Parenting

Missouri School District Reinstates Paddling As Punishment

Families will be able to opt in or out of the outdated corporal punishment option, which had been banned 20 years before.

by Sarah Aswell
A schoolgirl with her head down on a desk. A Missouri school is reinstating paddling as punishment.
Westend61/Westend61/Getty Images

Along with the all of the other forms sent home to parents on the first week of the school year, parents in the Cassville School District in Missouri got something a little different: a permission slip for paddling.

After over 20 years without corporal punishment in the Springfield-area schools, the school board voted to allow parents to opt in to paddling as a disciplinary measure earlier this summer.

"My plan, when I came to Cassville, wasn't to be known as the guy who brought corporal punishment back to Cassville,” explained Superintendent Merlyn Johnson to the Springfield News-Lender. “I didn't want that to be my legacy and I still don't. But it is something that has happened on my watch and I'm OK with it."

The decision came after a survey of parents, teachers, and students that revealed that behavior and discipline was a leading issue at the schools.

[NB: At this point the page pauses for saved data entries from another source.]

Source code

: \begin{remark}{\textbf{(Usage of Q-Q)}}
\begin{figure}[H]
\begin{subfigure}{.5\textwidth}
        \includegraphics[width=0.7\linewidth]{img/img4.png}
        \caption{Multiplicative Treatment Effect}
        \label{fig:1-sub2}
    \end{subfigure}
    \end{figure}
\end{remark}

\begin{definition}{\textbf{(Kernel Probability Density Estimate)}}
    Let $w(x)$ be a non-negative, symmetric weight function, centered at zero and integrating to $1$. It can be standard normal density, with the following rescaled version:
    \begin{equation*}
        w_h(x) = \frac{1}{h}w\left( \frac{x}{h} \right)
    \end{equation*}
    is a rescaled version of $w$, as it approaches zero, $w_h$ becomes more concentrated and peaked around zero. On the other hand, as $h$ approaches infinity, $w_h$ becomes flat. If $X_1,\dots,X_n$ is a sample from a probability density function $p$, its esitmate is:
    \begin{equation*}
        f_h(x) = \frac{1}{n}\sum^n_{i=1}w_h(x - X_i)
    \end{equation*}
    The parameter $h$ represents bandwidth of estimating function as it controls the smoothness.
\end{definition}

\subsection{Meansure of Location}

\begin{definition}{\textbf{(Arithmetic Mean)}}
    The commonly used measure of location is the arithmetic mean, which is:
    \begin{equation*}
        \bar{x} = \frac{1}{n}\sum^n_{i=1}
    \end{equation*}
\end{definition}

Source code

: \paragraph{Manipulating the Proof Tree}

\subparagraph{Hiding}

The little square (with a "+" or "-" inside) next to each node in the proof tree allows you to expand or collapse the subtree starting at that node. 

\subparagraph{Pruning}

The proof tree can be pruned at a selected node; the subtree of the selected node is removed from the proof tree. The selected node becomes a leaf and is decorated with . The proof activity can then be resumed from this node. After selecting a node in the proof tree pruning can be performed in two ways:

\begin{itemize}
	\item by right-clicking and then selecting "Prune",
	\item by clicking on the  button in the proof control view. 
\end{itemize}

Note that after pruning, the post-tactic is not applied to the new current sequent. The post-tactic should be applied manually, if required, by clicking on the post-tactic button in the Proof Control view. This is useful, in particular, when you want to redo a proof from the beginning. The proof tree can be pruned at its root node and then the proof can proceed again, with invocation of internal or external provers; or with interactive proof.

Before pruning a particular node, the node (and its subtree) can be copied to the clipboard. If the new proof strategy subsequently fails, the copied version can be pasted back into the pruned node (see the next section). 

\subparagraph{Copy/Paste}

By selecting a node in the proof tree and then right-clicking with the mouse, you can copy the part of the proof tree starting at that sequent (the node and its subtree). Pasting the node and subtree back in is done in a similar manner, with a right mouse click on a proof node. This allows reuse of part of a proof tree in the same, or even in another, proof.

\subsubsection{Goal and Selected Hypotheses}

This lead to the school board exploring more options for controlling behavior.

"Parents have said 'why can't you paddle my student?' and we're like 'We can't paddle your student, our policy does not support that,'" he said in the interview. "There had been conversation with parents and there had been requests from parents for us to look into it."

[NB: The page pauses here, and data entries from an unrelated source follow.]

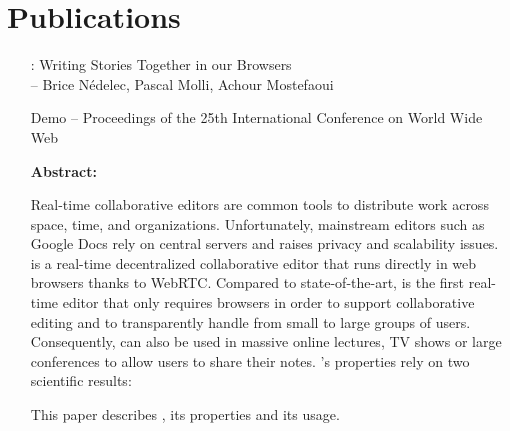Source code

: 
\section{Publications}

\begin{itemize}
\item [\CRATE: Writing Stories Together in our Browsers]\ \\
  -- Brice Nédelec, Pascal Molli, Achour Mostefaoui
\item [Demo -- Proceedings of the 25th International Conference on World Wide
  Web]
\item [\textbf{Abstract:}] {\small Real-time collaborative editors are common
    tools to distribute work across space, time, and
    organizations. Unfortunately, mainstream editors such as Google Docs rely on
    central servers and raises privacy and scalability issues.  \CRATE is a
    real-time decentralized collaborative editor that runs directly in web
    browsers thanks to WebRTC. Compared to state-of-the-art, \CRATE is the first
    real-time editor that only requires browsers in order to support
    collaborative editing and to transparently handle from small to large groups
    of users. Consequently, \CRATE can also be used in massive online lectures,
    TV shows or large conferences to allow users to share their notes. \CRATE's
    properties rely on two scientific results:
  This paper describes \CRATE, its properties and its usage.}
\end{itemize}

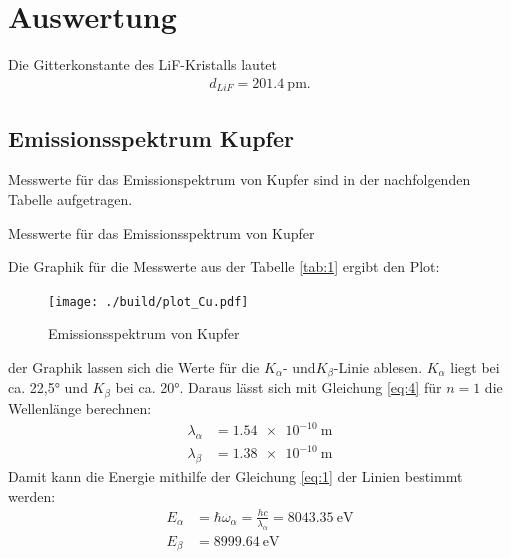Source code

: 
\section{Auswertung}

Die Gitterkonstante des LiF-Kristalls lautet \cite{V603}
\begin{align}
    d_{LiF}=\SI{201.4}{\pico\meter} \label{eq:5}.
\end{align}

\subsection{Emissionsspektrum Kupfer}

\justifying Messwerte für das Emissionspektrum von Kupfer sind in der nachfolgenden Tabelle 
aufgetragen.

\begin{table}[H]
    \centering
    
    \caption{Messwerte für das Emissionsspektrum von Kupfer}
    \label{tab:1}
\end{table}

Die Graphik für die Messwerte aus der Tabelle \ref{tab:1} ergibt den Plot:
\begin{figure}[H]
    \centering
    \texttt{[image: ./build/plot\_Cu.pdf]}
    \caption{Emissionsspektrum von Kupfer}
    \label{fig:3}
\end{figure}

\justifying der Graphik lassen sich die Werte für die $K_{\alpha}$- und$K_{\beta}$-Linie
ablesen. $K_{\alpha}$ liegt bei ca. 22,5° und $K_{\beta}$ bei ca. 20°.
Daraus lässt sich mit Gleichung \eqref{eq:4} für $n=1$ die Wellenlänge berechnen:
\begin{align}
    \lambda _{\alpha}&= \SI{1.54e-10}{\meter} \label{eq:6}\\
    \lambda_{\beta}&= \SI{1.38e-10}{\meter} \label{eq:7}
\end{align}
Damit kann die Energie mithilfe der Gleichung \eqref{eq:1} der Linien bestimmt werden:
\begin{subequations}
\begin{align}
    E_{\alpha}&= \hbar \omega _{\alpha} = \frac{h c}{\lambda _{\alpha}}=\SI{8043.35}{\electronvolt}  \label{eq:8a} \\
    E_{\beta}&= \SI{8999.64}{\electronvolt} \label{eq:8b}
\end{align}
\end{subequations}


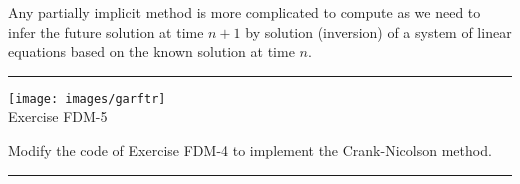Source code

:Any partially implicit method is more complicated to compute as we need to infer the future solution 
at time $n+1$ by solution (inversion) of a system of linear equations based on the known solution at time $n$. 

\begin{center}

\end{center}

\begin{center}
\begin{minipage}[t]{0.77\textwidth}
\par\noindent\rule{\textwidth}{0.4pt}

\begin{center}
\texttt{[image: images/garftr]} \\
{\color{orange}Exercise FDM-5}
\end{center}

Modify the code of Exercise FDM-4 to implement the Crank-Nicolson method.

\par\noindent\rule{\textwidth}{0.4pt}
\end{minipage}
\end{center}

Johnson explained that all parents can opt in or opt out, and that paddling won’t take place without express written permission. He also said that spanking would be used as a last resort.

"We've had people actually thank us for it," he told the local reporters. "Surprisingly, those on social media would probably be appalled to hear us say these things but the majority of people that I've run into have been supportive."

In 1977, the U.S. Supreme Court ruled public school corporal punishment was constitutional, and to this day 19 states allow it in schools, including Arkansas, Alabama, Arizona, Colorado, Kansas, Kentucky, Tennessee, Oklahoma, Florida, Georgia, Idaho, Indiana, Louisiana, Mississippi, North Carolina, South Carolina, Texas and Wyoming. However, many individual school districts do not allow the practice, and many more simply don’t use the practice even if it’s an option.

Corporal punishment is legal in private school in all states except for New Jersey and Iowa.

All in all, about 160,000 kids around the country are subject to corporal punishment in their schools.

Parents seem split on the decision in Missouri.

”Like in school suspension that would be fine with me,” one parent told a local news channel. “Or even out of school suspensions. Those are just way better than corporal punishment.”

But another one welcomed having the extra option.

“No matter what you choose, I think you need to sit down with your kids and choose what’s best for you and your family,” the parent said. “Trust that everyone there at Cassville is not going to do anything that you don’t want done to your child.”

Spanking and paddling is disproportionally prevalent in states with greater rates of poverty and lower graduation rates. And Black students, boys, and students with disabilities are disproportionally far more likely to be physically punished than other students, according to a sweeping report on the subject.

Extensive studies on corporal punishment have found while spanking and physical abuse leads to better immediate cooperation and behavior, it can have negative short- and long-term effects on children, including physical harm, aggression, antisocial behavior, mental health issues as an adult.